From the other end of the state, a similar sentiment was voiced by longtime health care advocate Karen Wolk Feinstein, president and CEO of the Jewish Healthcare Foundation, which operates the Pittsburgh Regional Health Initiative. On the plus side, Wolk Feinstein said, Pennsylvania’s extensive hospital network gave the system plenty of slack to absorb newly insured patients: “I think we can all agree that it’s better to have some insurance than no insurance.” 

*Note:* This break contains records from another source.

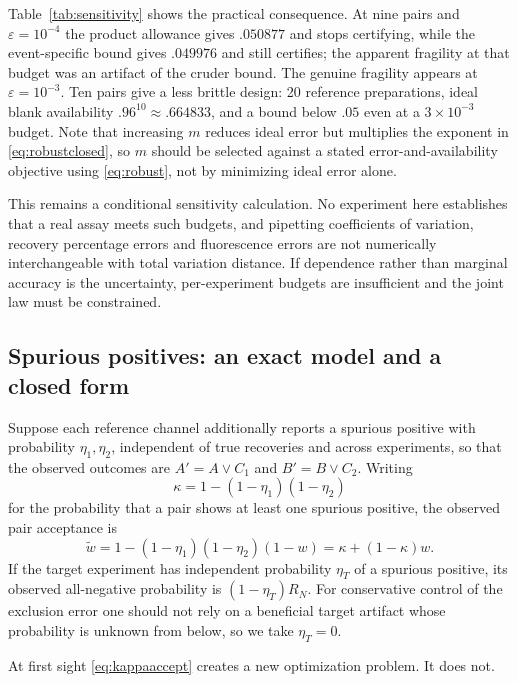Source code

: \documentclass[11pt]{article}
\theoremstyle{remark}\newtheorem{remark}[theorem]{Remark}
\begin{document}
Table~\ref{tab:sensitivity} shows the practical consequence. At nine pairs and
$\varepsilon=10^{-4}$ the product allowance gives $.050877$ and stops
certifying, while the event-specific bound gives $.049976$ and still certifies;
the apparent fragility at that budget was an artifact of the cruder bound. The
genuine fragility appears at $\varepsilon=10^{-3}$. Ten pairs give a less brittle
design: 20 reference preparations, ideal blank availability
$.96^{10}\approx.664833$, and a bound below $.05$ even at a $3\times10^{-3}$
budget. Note that increasing $m$ reduces ideal error but multiplies the exponent
in \eqref{eq:robustclosed}, so $m$ should be selected against a stated
error-and-availability objective using \eqref{eq:robust}, not by minimizing ideal
error alone.

This remains a conditional sensitivity calculation. No experiment here
establishes that a real assay meets such budgets, and pipetting coefficients of
variation, recovery percentage errors and fluorescence errors are not numerically
interchangeable with total variation distance. If dependence rather than marginal
accuracy is the uncertainty, per-experiment budgets are insufficient and the
joint law must be constrained.

\subsection{Spurious positives: an exact model and a closed form}
Suppose each reference channel additionally reports a spurious positive with
probability $\eta_1,\eta_2$, independent of true recoveries and across
experiments, so that the observed outcomes are $A'=A\lor C_1$ and $B'=B\lor C_2$.
Writing
\begin{equation}\label{eq:kappa}
\kappa=1-(1-\eta_1)(1-\eta_2)
\end{equation}
for the probability that a pair shows at least one spurious positive, the
observed pair acceptance is
\begin{equation}\label{eq:kappaaccept}
\widetilde w=1-(1-\eta_1)(1-\eta_2)(1-w)=\kappa+(1-\kappa)w.
\end{equation}
If the target experiment has independent probability $\eta_T$ of a spurious
positive, its observed all-negative probability is $(1-\eta_T)R_N$. For
conservative control of the exclusion error one should not rely on a beneficial
target artifact whose probability is unknown from below, so we take $\eta_T=0$.

At first sight \eqref{eq:kappaaccept} creates a new optimization problem. It does
not.
\end{document}
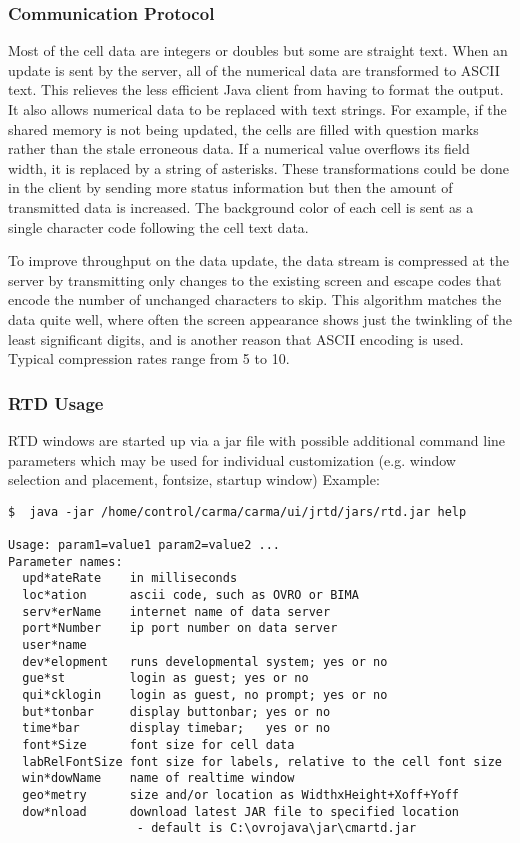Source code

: \documentclass[preprint]{aastex}
\begin{document}
\subsubsection{Communication Protocol}
Most of the cell data are integers or doubles but some are straight text.
When an update is sent by the server, all of the numerical data are
transformed to ASCII text.  This relieves the less efficient Java client
from having to format the output.  It also allows numerical data to be
replaced with text strings.  For example, if the shared memory is not
being updated, the cells are filled with question marks rather than the
stale erroneous data.  If a numerical value overflows its field width,
it is replaced by a string of asterisks.  These transformations could be
done in the client by sending more status information but then the amount
of transmitted data is increased.  The background color of each cell is
sent as a single character code following the cell text data.

To improve throughput on the data update, the data stream is compressed
at the server by transmitting only changes to the existing screen and
escape codes that encode the number of unchanged characters to skip.
This algorithm matches the data quite well, where often the screen
appearance shows just the twinkling of the least significant digits,
and is another reason that ASCII encoding is used.  Typical compression
rates range from 5 to 10.

\subsubsection{RTD Usage}

RTD windows are started up via a jar file with possible additional 
command line parameters which may be used for individual 
customization (e.g. window selection and placement, fontsize, startup
window)
Example:

\begin{verbatim}
$  java -jar /home/control/carma/carma/ui/jrtd/jars/rtd.jar help

Usage: param1=value1 param2=value2 ...
Parameter names:
  upd*ateRate    in milliseconds
  loc*ation      ascii code, such as OVRO or BIMA
  serv*erName    internet name of data server
  port*Number    ip port number on data server
  user*name
  dev*elopment   runs developmental system; yes or no
  gue*st         login as guest; yes or no
  qui*cklogin    login as guest, no prompt; yes or no
  but*tonbar     display buttonbar; yes or no
  time*bar       display timebar;   yes or no
  font*Size      font size for cell data
  labRelFontSize font size for labels, relative to the cell font size
  win*dowName    name of realtime window
  geo*metry      size and/or location as WidthxHeight+Xoff+Yoff
  dow*nload      download latest JAR file to specified location 
                  - default is C:\ovrojava\jar\cmartd.jar
\end{verbatim}
\end{document}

But she noted that the ACA – with its copious, expensive paperwork and technology requirements, including a shift to electronic medical records – has had the unintended effect of encouraging smaller providers to consolidate for efficiency within larger hospital networks. “And there is little doubt that this has resulted in higher costs and lower quality,” Wolk Feinstein said. Like Emanuel, she believes that hospitals are undesirable for many services – and she also identified safety and quality as being areas where ACA goals have fallen short thus far.

“I’m registering as a skeptic – there is no way you can look across the board and say that quality is improving,” said Wolk Feinstein, noting that despite a slew of new ACA-related provisions aimed at improving hospital quality, preventable problems such as wrong-side surgery and pressure sores continue to occur at unacceptably high rates. “It’s not just about access. We have a long way to go.”

To shift non-emergency care away from hospitals, the ACA subsidizes community clinics – including FQHCs (federally qualified health centers), which operate under a federal mandate to charge sliding-scale fees in underserved areas. Grande noted that such clinics are particularly vital in immigrant neighborhoods – Northeast Philadelphia is one example – where many residents are ineligible for insurance as a result of a legislative compromise that excluded undocumented immigrants from ACA eligibility. “Even though Southeast Pennsylvania has a pretty robust network of availability, there are pockets of the city where there are stresses on the system related to access and demand,” Grande explained.

Ultimately, bringing more patients into the system – whatever their health or legal status – is among the most critical near-term challenges facing the ACA. From the standpoint of public health, covering more people is a no-brainer; from a fiscal perspective, a larger, more diverse patient pool spreads risk more evenly across insurers, which could theoretically stabilize costs.

The ACA will inevitably need more young, healthy consumers to offset costly new enrollees like Barbara White of Wilkinsburg. When the health exchanges launched in 2014, White, then 57, had been limping for two and a half years due to a degenerative joint condition, which was considered pre-existing under her employer’s grandfathered health plan. “I realized that with my insurance, any treatment I would have would not be covered,” recalled White, who needed multiple surgeries to avoid permanent disability.

So White quit her job in medical billing and – as a newly unemployed person – was eligible to sign up mid-year for a marketplace plan. A few months later, she had her hip replaced; two knee replacement surgeries followed, all of it made possible by the new healthcare law. Cases like hers “are the reason the Affordable Care Act was passed,” said White.

But while White’s story illustrates the promise the ACA holds for Pennsylvanians, it also illuminates the ongoing challenges of a system burdened by cost and complexity. Even with solid health coverage, White added that she spent at least $10,000 for out-of-pocket medical expenses in each of the last two years. And in order to qualify initially, she had to quit her job – a move that ultimately damaged her career, sending her onto the Medicaid rolls as she starts her own business from scratch.

That’s why White – like Thornton – quietly hopes the ACA will be replaced eventually by a cheaper, simpler single-payer system. For now, they are grateful for a program that, for all its drawbacks, offers indisputable advantages. “I was fortunate to have access to coverage,” said White, who is back on her feet and feeling good. “I’m not sure what I would done otherwise.”